Each line of the data must be written out again verbatim; no image belongs in the copy.

-------------------------

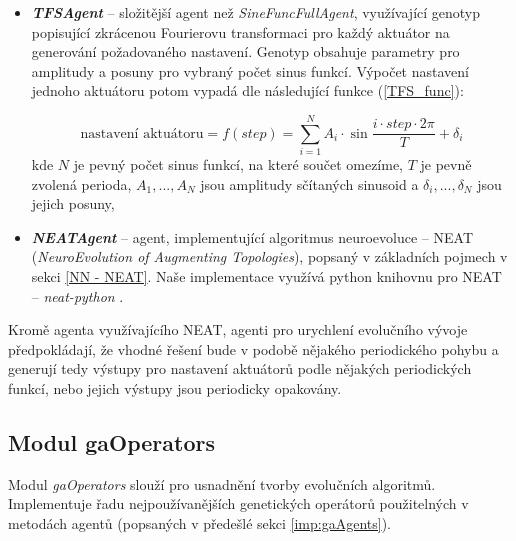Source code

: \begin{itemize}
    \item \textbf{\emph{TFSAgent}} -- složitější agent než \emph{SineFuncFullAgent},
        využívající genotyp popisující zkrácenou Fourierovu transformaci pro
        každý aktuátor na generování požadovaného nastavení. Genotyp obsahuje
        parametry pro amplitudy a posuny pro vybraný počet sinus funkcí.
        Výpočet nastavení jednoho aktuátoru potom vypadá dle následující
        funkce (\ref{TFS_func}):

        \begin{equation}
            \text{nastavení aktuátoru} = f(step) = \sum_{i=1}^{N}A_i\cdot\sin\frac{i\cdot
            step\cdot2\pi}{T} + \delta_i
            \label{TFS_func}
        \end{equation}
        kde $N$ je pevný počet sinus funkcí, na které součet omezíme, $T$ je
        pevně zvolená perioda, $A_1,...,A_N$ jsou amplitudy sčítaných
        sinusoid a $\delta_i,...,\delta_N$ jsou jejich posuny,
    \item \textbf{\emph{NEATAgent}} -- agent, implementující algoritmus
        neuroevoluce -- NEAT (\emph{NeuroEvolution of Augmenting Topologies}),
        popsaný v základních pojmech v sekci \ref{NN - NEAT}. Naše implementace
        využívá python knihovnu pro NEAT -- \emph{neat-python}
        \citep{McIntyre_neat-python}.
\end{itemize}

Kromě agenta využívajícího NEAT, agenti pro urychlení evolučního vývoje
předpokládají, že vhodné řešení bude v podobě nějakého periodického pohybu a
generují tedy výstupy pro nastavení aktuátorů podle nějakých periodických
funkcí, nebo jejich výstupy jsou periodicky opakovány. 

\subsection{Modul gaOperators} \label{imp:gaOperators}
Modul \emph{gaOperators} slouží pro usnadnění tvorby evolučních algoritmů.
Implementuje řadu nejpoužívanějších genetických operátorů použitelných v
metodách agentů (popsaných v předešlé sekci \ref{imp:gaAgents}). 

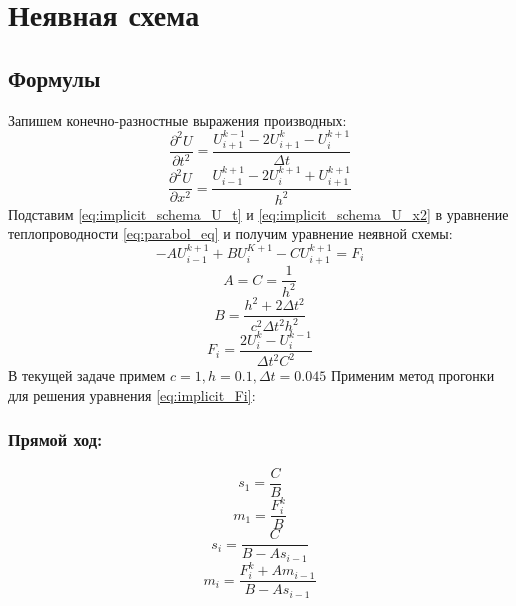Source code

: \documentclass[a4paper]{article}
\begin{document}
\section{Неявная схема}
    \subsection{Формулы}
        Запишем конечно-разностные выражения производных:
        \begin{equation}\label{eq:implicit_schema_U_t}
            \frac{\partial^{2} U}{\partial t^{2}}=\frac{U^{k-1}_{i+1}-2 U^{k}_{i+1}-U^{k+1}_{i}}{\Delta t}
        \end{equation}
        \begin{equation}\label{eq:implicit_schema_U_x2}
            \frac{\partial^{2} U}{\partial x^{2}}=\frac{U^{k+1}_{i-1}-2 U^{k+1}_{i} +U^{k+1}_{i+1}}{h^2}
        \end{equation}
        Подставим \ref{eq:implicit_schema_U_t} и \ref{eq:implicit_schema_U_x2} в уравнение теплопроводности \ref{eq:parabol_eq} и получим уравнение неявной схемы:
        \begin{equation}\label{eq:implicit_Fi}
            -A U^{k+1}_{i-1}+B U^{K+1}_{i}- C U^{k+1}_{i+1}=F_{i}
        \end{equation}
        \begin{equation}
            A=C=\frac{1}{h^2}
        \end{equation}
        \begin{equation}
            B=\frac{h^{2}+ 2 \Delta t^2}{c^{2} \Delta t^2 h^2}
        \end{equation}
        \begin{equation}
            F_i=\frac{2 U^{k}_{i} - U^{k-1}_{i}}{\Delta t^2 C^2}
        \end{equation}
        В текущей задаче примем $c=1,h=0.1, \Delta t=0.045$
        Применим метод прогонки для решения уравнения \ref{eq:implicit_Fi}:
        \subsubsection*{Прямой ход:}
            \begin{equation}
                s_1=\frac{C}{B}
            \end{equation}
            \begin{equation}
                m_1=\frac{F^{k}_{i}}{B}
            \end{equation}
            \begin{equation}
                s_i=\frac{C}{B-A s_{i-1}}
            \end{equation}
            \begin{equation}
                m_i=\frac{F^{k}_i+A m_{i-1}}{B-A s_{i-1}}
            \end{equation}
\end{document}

-------------------------

Reply
Source code

: \begin{itemize}
    \item \textbf{\emph{TFSAgent}} -- složitější agent než \emph{SineFuncFullAgent},
        využívající genotyp popisující zkrácenou Fourierovu transformaci pro
        každý aktuátor na generování požadovaného nastavení. Genotyp obsahuje
        parametry pro amplitudy a posuny pro vybraný počet sinus funkcí.
        Výpočet nastavení jednoho aktuátoru potom vypadá dle následující
        funkce (\ref{TFS_func}):

        \begin{equation}
            \text{nastavení aktuátoru} = f(step) = \sum_{i=1}^{N}A_i\cdot\sin\frac{i\cdot
            step\cdot2\pi}{T} + \delta_i
            \label{TFS_func}
        \end{equation}
        kde $N$ je pevný počet sinus funkcí, na které součet omezíme, $T$ je
        pevně zvolená perioda, $A_1,...,A_N$ jsou amplitudy sčítaných
        sinusoid a $\delta_i,...,\delta_N$ jsou jejich posuny,
    \item \textbf{\emph{NEATAgent}} -- agent, implementující algoritmus
        neuroevoluce -- NEAT (\emph{NeuroEvolution of Augmenting Topologies}),
        popsaný v základních pojmech v sekci \ref{NN - NEAT}. Naše implementace
        využívá python knihovnu pro NEAT -- \emph{neat-python}
        \citep{McIntyre_neat-python}.
\end{itemize}

Kromě agenta využívajícího NEAT, agenti pro urychlení evolučního vývoje
předpokládají, že vhodné řešení bude v podobě nějakého periodického pohybu a
generují tedy výstupy pro nastavení aktuátorů podle nějakých periodických
funkcí, nebo jejich výstupy jsou periodicky opakovány. 

\subsection{Modul gaOperators} \label{imp:gaOperators}
Modul \emph{gaOperators} slouží pro usnadnění tvorby evolučních algoritmů.
Implementuje řadu nejpoužívanějších genetických operátorů použitelných v
metodách agentů (popsaných v předešlé sekci \ref{imp:gaAgents}). 

Source code

: \documentclass[a4paper]{article}
\begin{document}
\section{Неявная схема}
    \subsection{Формулы}
        Запишем конечно-разностные выражения производных:
        \begin{equation}\label{eq:implicit_schema_U_t}
            \frac{\partial^{2} U}{\partial t^{2}}=\frac{U^{k-1}_{i+1}-2 U^{k}_{i+1}-U^{k+1}_{i}}{\Delta t}
        \end{equation}
        \begin{equation}\label{eq:implicit_schema_U_x2}
            \frac{\partial^{2} U}{\partial x^{2}}=\frac{U^{k+1}_{i-1}-2 U^{k+1}_{i} +U^{k+1}_{i+1}}{h^2}
        \end{equation}
        Подставим \ref{eq:implicit_schema_U_t} и \ref{eq:implicit_schema_U_x2} в уравнение теплопроводности \ref{eq:parabol_eq} и получим уравнение неявной схемы:
        \begin{equation}\label{eq:implicit_Fi}
            -A U^{k+1}_{i-1}+B U^{K+1}_{i}- C U^{k+1}_{i+1}=F_{i}
        \end{equation}
        \begin{equation}
            A=C=\frac{1}{h^2}
        \end{equation}
        \begin{equation}
            B=\frac{h^{2}+ 2 \Delta t^2}{c^{2} \Delta t^2 h^2}
        \end{equation}
        \begin{equation}
            F_i=\frac{2 U^{k}_{i} - U^{k-1}_{i}}{\Delta t^2 C^2}
        \end{equation}
        В текущей задаче примем $c=1,h=0.1, \Delta t=0.045$
        Применим метод прогонки для решения уравнения \ref{eq:implicit_Fi}:
        \subsubsection*{Прямой ход:}
            \begin{equation}
                s_1=\frac{C}{B}
            \end{equation}
            \begin{equation}
                m_1=\frac{F^{k}_{i}}{B}
            \end{equation}
            \begin{equation}
                s_i=\frac{C}{B-A s_{i-1}}
            \end{equation}
            \begin{equation}
                m_i=\frac{F^{k}_i+A m_{i-1}}{B-A s_{i-1}}
            \end{equation}
\end{document}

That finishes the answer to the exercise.